TIP OF THE WEEK

Feeling anxious about the upcoming holiday meal prep? Try these tips from Leanne Ely, who runs SavingDinner.com, to get dinner on the table without a hitch.

1. Stock up on staples now. Staples like stuffing, cans of pumpkin and fresh cranberries often go on sale well before the holidays. Stock up on the essentials now, and you can avoid the stress of last-minute shopping.

2. Assign helpers. Make a list of which family members can help you with tasks like mashing potatoes or candying the yams.

3. Get a head start. If you don’t have enough stovetop, Ely suggests making sides like your mashed potatoes earlier in the day and keeping them in a crockpot on low until it’s time to serve.

4. ID your dishes. Label the serving dishes you’re going to use with the food that will go on it; then stack them out of the way until you need them.

KIDS’ FOOD

High-fiber foods your kids will actually eat

According to the American Academy of Pediatrics, kids should eat an amount of fiber equivalent to their age, plus 5 extra grams per day. Give your child these snacks, and you’ll give them the fiber they need and the tastes they love.

Pears: A medium-sized pear with the skin has 5.5 grams of fiber. Serve it sliced with a sprinkle of cinnamon.
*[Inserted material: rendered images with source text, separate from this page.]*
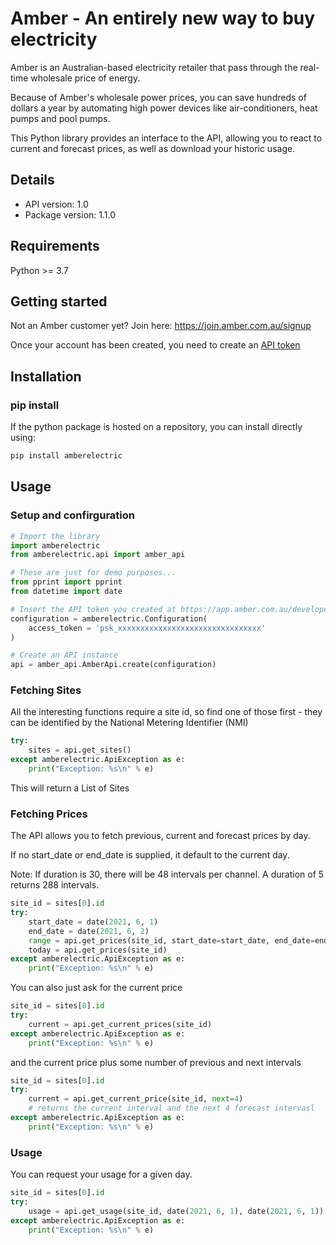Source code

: # Amber - An entirely new way to buy electricity

Amber is an Australian-based electricity retailer that pass through the real-time wholesale price of energy.

Because of Amber's wholesale power prices, you can save hundreds of dollars a year by automating high power devices like air-conditioners, heat pumps and pool pumps.

This Python library provides an interface to the API, allowing you to react to current and forecast prices, as well as download your historic usage.

## Details

- API version: 1.0
- Package version: 1.1.0

## Requirements

Python >= 3.7

## Getting started

Not an Amber customer yet? Join here: https://join.amber.com.au/signup

Once your account has been created, you need to create an [API token](https://app.amber.com.au/developers)

## Installation

### pip install

If the python package is hosted on a repository, you can install directly using:

```sh
pip install amberelectric
```

## Usage

### Setup and confirguration

```python
# Import the library
import amberelectric
from amberelectric.api import amber_api

# These are just for demo purposes...
from pprint import pprint
from datetime import date

# Insert the API token you created at https://app.amber.com.au/developers
configuration = amberelectric.Configuration(
    access_token = 'psk_xxxxxxxxxxxxxxxxxxxxxxxxxxxxxxxx'
)

# Create an API instance
api = amber_api.AmberApi.create(configuration)
```

### Fetching Sites

All the interesting functions require a site id, so find one of those first - they can be identified by the National Metering Identifier (NMI)

```python
try:
    sites = api.get_sites()
except amberelectric.ApiException as e:
    print("Exception: %s\n" % e)
```

This will return a List of Sites

### Fetching Prices

The API allows you to fetch previous, current and forecast prices by day.

If no start_date or end_date is supplied, it default to the current day.

Note: If duration is 30, there will be 48 intervals per channel. A duration of
5 returns 288 intervals.

```python
site_id = sites[0].id
try:
    start_date = date(2021, 6, 1)
    end_date = date(2021, 6, 2)
    range = api.get_prices(site_id, start_date=start_date, end_date=end_date)
    today = api.get_prices(site_id)
except amberelectric.ApiException as e:
    print("Exception: %s\n" % e)
```

You can also just ask for the current price

```python
site_id = sites[0].id
try:
    current = api.get_current_prices(site_id)
except amberelectric.ApiException as e:
    print("Exception: %s\n" % e)
```

and the current price plus some number of previous and next intervals

```python
site_id = sites[0].id
try:
    current = api.get_current_price(site_id, next=4)
    # returns the current interval and the next 4 forecast intervasl
except amberelectric.ApiException as e:
    print("Exception: %s\n" % e)
```

### Usage

You can request your usage for a given day.

```python
site_id = sites[0].id
try:
    usage = api.get_usage(site_id, date(2021, 6, 1), date(2021, 6, 1))
except amberelectric.ApiException as e:
    print("Exception: %s\n" % e)
```
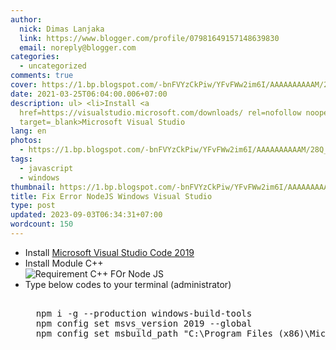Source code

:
 ```yaml
---
author:
  nick: Dimas Lanjaka
  link: https://www.blogger.com/profile/07981649157148639830
  email: noreply@blogger.com
categories:
  - uncategorized
comments: true
cover: https://1.bp.blogspot.com/-bnFVYzCkPiw/YFvFWw2im6I/AAAAAAAAAAM/28Q_ctk1SuE-1pskAFYfvVREqij-nsjhACLcBGAsYHQ/s0/VStudio2019-NodeJS.png
date: 2021-03-25T06:04:00.006+07:00
description: ul> <li>Install <a
  href=https://visualstudio.microsoft.com/downloads/ rel=nofollow noopener
  target=_blank>Microsoft Visual Studio
lang: en
photos:
  - https://1.bp.blogspot.com/-bnFVYzCkPiw/YFvFWw2im6I/AAAAAAAAAAM/28Q_ctk1SuE-1pskAFYfvVREqij-nsjhACLcBGAsYHQ/s0/VStudio2019-NodeJS.png
tags:
  - javascript
  - windows
thumbnail: https://1.bp.blogspot.com/-bnFVYzCkPiw/YFvFWw2im6I/AAAAAAAAAAM/28Q_ctk1SuE-1pskAFYfvVREqij-nsjhACLcBGAsYHQ/s0/VStudio2019-NodeJS.png
title: Fix Error NodeJS Windows Visual Studio
type: post
updated: 2023-09-03T06:34:31+07:00
wordcount: 150
---
```


<ul>    <li>Install <a href="https://visualstudio.microsoft.com/downloads/" rel="noopener noreferer nofollow" target="_blank">Microsoft Visual Studio Code 2019</a></li>  <li>Install Module C++</li>  <img alt="Requirement C++ FOr Node JS" src="https://1.bp.blogspot.com/-bnFVYzCkPiw/YFvFWw2im6I/AAAAAAAAAAM/28Q_ctk1SuE-1pskAFYfvVREqij-nsjhACLcBGAsYHQ/s0/VStudio2019-NodeJS.png" title="C++ for nodejs">  <li>Type below codes to your terminal (administrator)</li>  <pre>	<br>  npm i -g --production windows-build-tools<br>  npm config set msvs_version 2019 --global<br>  npm config set msbuild_path "C:\Program Files (x86)\Microsoft Visual Studio\2019\Community\MSBuild\Current\Bin\MSBuild.exe"<br>  </pre></ul>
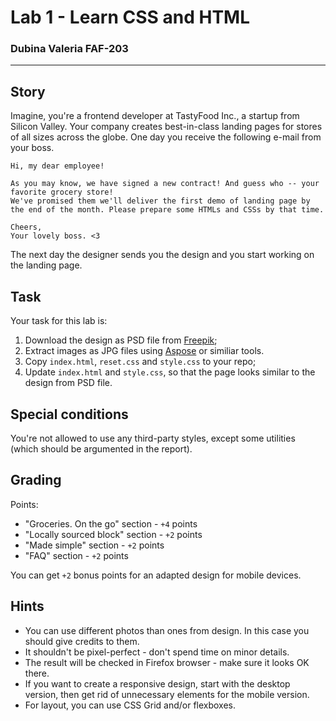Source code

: # Lab 1 - Learn CSS and HTML

### Dubina Valeria FAF-203

---

## Story

Imagine, you're a frontend developer at TastyFood Inc., a startup from Silicon Valley. Your company creates best-in-class landing pages for stores of all sizes across the globe. One day you receive the following e-mail from your boss.

```
Hi, my dear employee!

As you may know, we have signed a new contract! And guess who -- your favorite grocery store!
We've promised them we'll deliver the first demo of landing page by the end of the month. Please prepare some HTMLs and CSSs by that time.

Cheers,
Your lovely boss. <3
```

The next day the designer sends you the design and you start working on the landing page.

## Task

Your task for this lab is:

1. Download the design as PSD file from [Freepik](https://www.freepik.com/free-psd/grocery-delivery-service-web-template_17734553.htm);
2. Extract images as JPG files using [Aspose](https://products.aspose.app/psd/extract) or similiar tools.
3. Copy `index.html`, `reset.css` and `style.css` to your repo;
4. Update `index.html` and `style.css`, so that the page looks similar to the design from PSD file.

## Special conditions

You're not allowed to use any third-party styles, except some utilities (which should be argumented in the report).

## Grading

Points:

- "Groceries. On the go" section - `+4` points
- "Locally sourced block" section - `+2` points
- "Made simple" section - `+2` points
- "FAQ" section - `+2` points

You can get `+2` bonus points for an adapted design for mobile devices.

## Hints

- You can use different photos than ones from design. In this case you should give credits to them.
- It shouldn't be pixel-perfect - don't spend time on minor details.
- The result will be checked in Firefox browser - make sure it looks OK there.
- If you want to create a responsive design, start with the desktop version, then get rid of unnecessary elements for the mobile version.
- For layout, you can use CSS Grid and/or flexboxes.

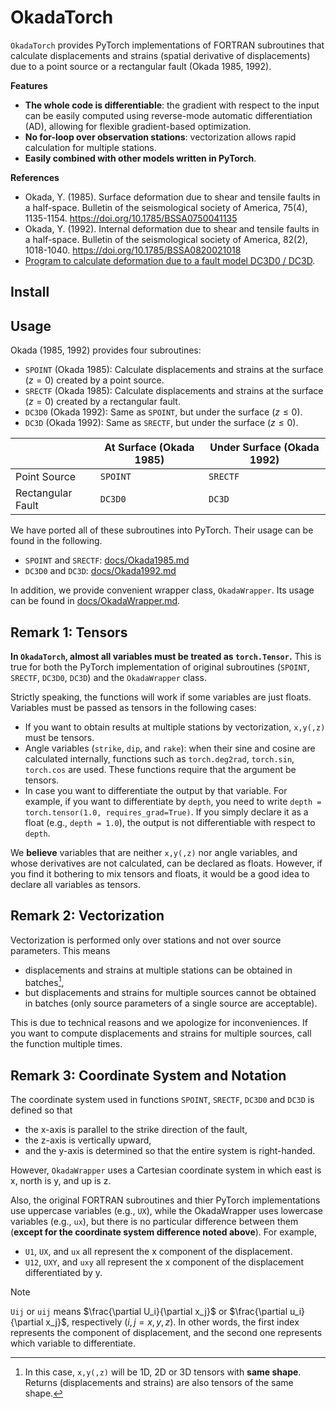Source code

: # OkadaTorch

`OkadaTorch` provides PyTorch implementations of FORTRAN subroutines that calculate displacements and strains (spatial derivative of displacements) due to a point source or a rectangular fault (Okada 1985, 1992).

**Features**
- **The whole code is differentiable**: the gradient with respect to the input can be easily computed using reverse-mode automatic differentiation (AD), allowing for flexible gradient-based optimization.
- **No for-loop over observation stations**: vectorization allows rapid calculation for multiple stations.
- **Easily combined with other models written in PyTorch**.



**References**
- Okada, Y. (1985). Surface deformation due to shear and tensile faults in a half-space. Bulletin of the seismological society of America, 75(4), 1135-1154.
https://doi.org/10.1785/BSSA0750041135
- Okada, Y. (1992). Internal deformation due to shear and tensile faults in a half-space. Bulletin of the seismological society of America, 82(2), 1018-1040.
https://doi.org/10.1785/BSSA0820021018
- [Program to calculate deformation due to a fault model DC3D0 / DC3D](https://www.bosai.go.jp/information/dc3d_e.html). 







## Install

<!-- Run
```
git clone https://github.com/msomeya1/OkadaTorch.git
cd OkadaTorch
pip install .
```

`OkadaTorch` itself only requires `PyTorch` (which is installed in the steps above). 
However, if you want to run the example notebooks, you need additional packages (`NumPy`, `Matplotlib`, `pyproj` and `Pyro`). -->




## Usage

Okada (1985, 1992) provides four subroutines:
- `SPOINT` (Okada 1985): Calculate displacements and strains at the surface ($z=0$) created by a point source.
- `SRECTF` (Okada 1985): Calculate displacements and strains at the surface ($z=0$) created by a rectangular fault.
- `DC3D0` (Okada 1992): Same as `SPOINT`, but under the surface ($z\leq0$).
- `DC3D` (Okada 1992): Same as `SRECTF`, but under the surface ($z\leq0$).


||At Surface (Okada 1985)|Under Surface (Okada 1992)|
|-|-|-|
|Point Source|`SPOINT`|`SRECTF`|
|Rectangular Fault|`DC3D0`|`DC3D`|


We have ported all of these subroutines into PyTorch.
Their usage can be found in the following.
- `SPOINT` and `SRECTF`: [docs/Okada1985.md](docs/Okada1985.md)
- `DC3D0` and `DC3D`: [docs/Okada1992.md](docs/Okada1992.md)

In addition, we provide convenient wrapper class, `OkadaWrapper`. 
Its usage can be found in [docs/OkadaWrapper.md](docs/OkadaWrapper.md).



## Remark 1: Tensors

**In `OkadaTorch`, almost all variables must be treated as `torch.Tensor`.**
This is true for both the PyTorch implementation of original subroutines (`SPOINT`, `SRECTF`, `DC3D0`, `DC3D`) and the `OkadaWrapper` class.



Strictly speaking, the functions will work if some variables are just floats.
Variables must be passed as tensors in the following cases:
- If you want to obtain results at multiple stations by vectorization, `x,y(,z)` must be tensors.
- Angle variables (`strike`, `dip`, and `rake`): when their sine and cosine are calculated internally, functions such as `torch.deg2rad`, `torch.sin`, `torch.cos` are used. These functions require that the argument be tensors.
- In case you want to differentiate the output by that variable. For example, if you want to differentiate by `depth`, you need to write `depth = torch.tensor(1.0, requires_grad=True)`. If you simply declare it as a float (e.g., `depth = 1.0`), the output is not differentiable with respect to `depth`.

We **believe** variables that are neither `x,y(,z)` nor angle variables, and whose derivatives are not calculated, can be declared as floats.
However, if you find it bothering to mix tensors and floats, it would be a good idea to declare all variables as tensors.



## Remark 2: Vectorization


Vectorization is performed only over stations and not over source parameters. 
This means
- displacements and strains at multiple stations can be obtained in batches[^1],
- but displacements and strains for multiple sources cannot be obtained in batches (only source parameters of a single source are acceptable).

This is due to technical reasons and we apologize for inconveniences.
If you want to compute displacements and strains for multiple sources, call the function multiple times.


[^1]: In this case, `x,y(,z)` will be 1D, 2D or 3D tensors with **same shape**. 
Returns (displacements and strains) are also tensors of the same shape.



## Remark 3: Coordinate System and Notation



The coordinate system used in functions `SPOINT`, `SRECTF`, `DC3D0` and `DC3D` is defined so that 
- the x-axis is parallel to the strike direction of the fault, 
- the z-axis is vertically upward, 
- and the y-axis is determined so that the entire system is right-handed.

However, `OkadaWrapper` uses a Cartesian coordinate system in which east is x, north is y, and up is z.




Also, the original FORTRAN subroutines and thier PyTorch implementations use uppercase variables (e.g., `UX`), while the OkadaWrapper uses lowercase variables (e.g., `ux`), but there is no particular difference between them (**except for the coordinate system difference noted above**). 
For example,
- `U1`, `UX`, and `ux` all represent the x component of the displacement.
- `U12`, `UXY`, and `uxy` all represent the x component of the displacement differentiated by y. 

> [!NOTE]
> `Uij` or `uij` means $\frac{\partial U_i}{\partial x_j}$ or $\frac{\partial u_i}{\partial x_j}$, respectively ($i,j=x,y,z$).
> In other words, the first index represents the component of displacement, and the second one represents which variable to differentiate.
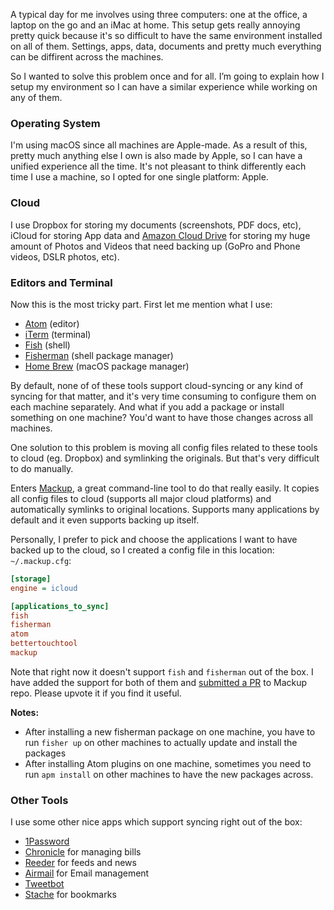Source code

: <!--
author=sallar.kaboli
date=2016-06-23 22:45:00
title=Synced Setup for Development
description=A few tips and tricks about setting up a synced dev environment
headerImg=laptop.jpg
tags=development,tools,setup
-->
A typical day for me involves using three computers: one at the office, a laptop on the go and an iMac at home. This setup gets really annoying pretty quick because it's so difficult to have the same environment installed on all of them. Settings, apps, data, documents and pretty much everything can be diffirent across the machines.

So I wanted to solve this problem once and for all. I’m going to explain how I setup my environment so I can have a similar experience while working on any of them.

### Operating System
I'm using macOS since all machines are Apple-made. As a result of this, pretty much anything else I own is also made by Apple, so I can have a unified experience all the time. It's not pleasant to think differently each time I use a machine, so I opted for one single platform: Apple.

### Cloud
I use Dropbox for storing my documents (screenshots, PDF docs, etc), iCloud for storing App data and [Amazon Cloud Drive](https://www.amazon.com/clouddrive/home?ref_=cd_auth_home) for storing my huge amount of Photos and Videos that need backing up (GoPro and Phone videos, DSLR photos, etc).

### Editors and Terminal
Now this is the most tricky part. First let me mention what I use:

- [Atom](https://atom.io/) (editor)
- [iTerm](https://www.iterm2.com/) (terminal)
- [Fish](http://fish.sh/) (shell)
- [Fisherman](http://fisherman.sh/) (shell package manager)
- [Home Brew](http://brew.sh/) (macOS package manager)

By default, none of of these tools support cloud-syncing or any kind of syncing for that matter, and it's very time consuming to configure them on each machine separately. And what if you add a package or install something on one machine? You'd want to have those changes across all machines.

One solution to this problem is moving all config files related to these tools to cloud (eg. Dropbox) and symlinking the originals. But that's very difficult to do manually.

Enters [Mackup](https://github.com/lra/mackup), a great command-line tool to do that really easily. It copies all config files to cloud (supports all major cloud platforms) and automatically symlinks to original locations. Supports many applications by default and it even supports backing up itself.

Personally, I prefer to pick and choose the applications I want to have backed up to the cloud, so I created a config file in this location: `~/.mackup.cfg`:

```ini
[storage]
engine = icloud

[applications_to_sync]
fish
fisherman
atom
bettertouchtool
mackup
```

Note that right now it doesn't support `fish` and `fisherman` out of the box. I have added the support for both of them and [submitted a PR](https://github.com/lra/mackup/pull/812) to Mackup repo. Please upvote it if you find it useful.

**Notes:**
- After installing a new fisherman package on one machine, you have to run `fisher up` on other machines to actually update and install the packages
- After installing Atom plugins on one machine, sometimes you need to run `apm install` on other machines to have the new packages across.

### Other Tools
I use some other nice apps which support syncing right out of the box:

- [1Password](https://1password.com/)
- [Chronicle](http://chronicleapp.com/) for managing bills
- [Reeder](http://reederapp.com/) for feeds and news
- [Airmail](http://airmailapp.com/) for Email management
- [Tweetbot](http://tapbots.com/tweetbot/)
- [Stache](http://getstache.com/) for bookmarks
Apples: This staple fruit has 3.6 grams of fiber by itself; serve with 2 tablespoons of peanut butter and your child will get another 1.6 grams of fiber.

Green peas: Sprinkle 1/2 cup of cooked peas into your child’s favorite mac and cheese and they’ll get an additional 4.4 grams of fiber.

Raspberries: With more fiber than other berries, raspberries pack 4 grams per half-cup serving.

Serve with low-fat plain yogurt and a drizzle of honey.

SPICY FOOD

3 ways to spice up your next pasta dish

Pasta makes for an easy, delicious dinner, but if you’re frequently reaching for the same can of store-bought sauce, it can also quickly become boring. Try these simple options from the Seattle Times to spice up this mealtime staple:

— Fresh tomato: Mix 6 to 7 seeded and diced ripe tomatoes with 1 clove crushed garlic, 5 tablespoons extra-virgin olive oil and salt and pepper.

— Lemon artichoke pesto: Place 1/4 cup cilantro, 8 medium garlic cloves, 1/4 cup lemon juice, 1/2 teaspoon cayenne pepper, 1 cup walnuts, 1/3 cup each canola oil and extra-virgin olive oil, and salt into a food processor. Pulse until smooth, then pour into a large bowl. Gently stir in chopped 8-ounce box of thawed frozen artichokes and 1/2 cup Parmesan cheese.

— Smoked salmon and capers: Add 8 ounces softened cream cheese to drained hot pasta and stir. Add 1/2 pound smoked salmon, cut in pieces, 1 tablespoon capers and the juice and zest of one lemon.

— Brandpoint

FOOD MYTHS

Gaining holiday weight

With the bounty of delicious food around during the holidays, an average person gaining 5 to 10 pounds from Thanksgiving to the New Year seems reasonable to most. In fact, according to studies, the average person will only gain about a pound during the season. Also, exercising before a holiday meal will help balance out the holiday food intake. Moderate exercise before a meal can boost your metabolism and will help suppress your appetite.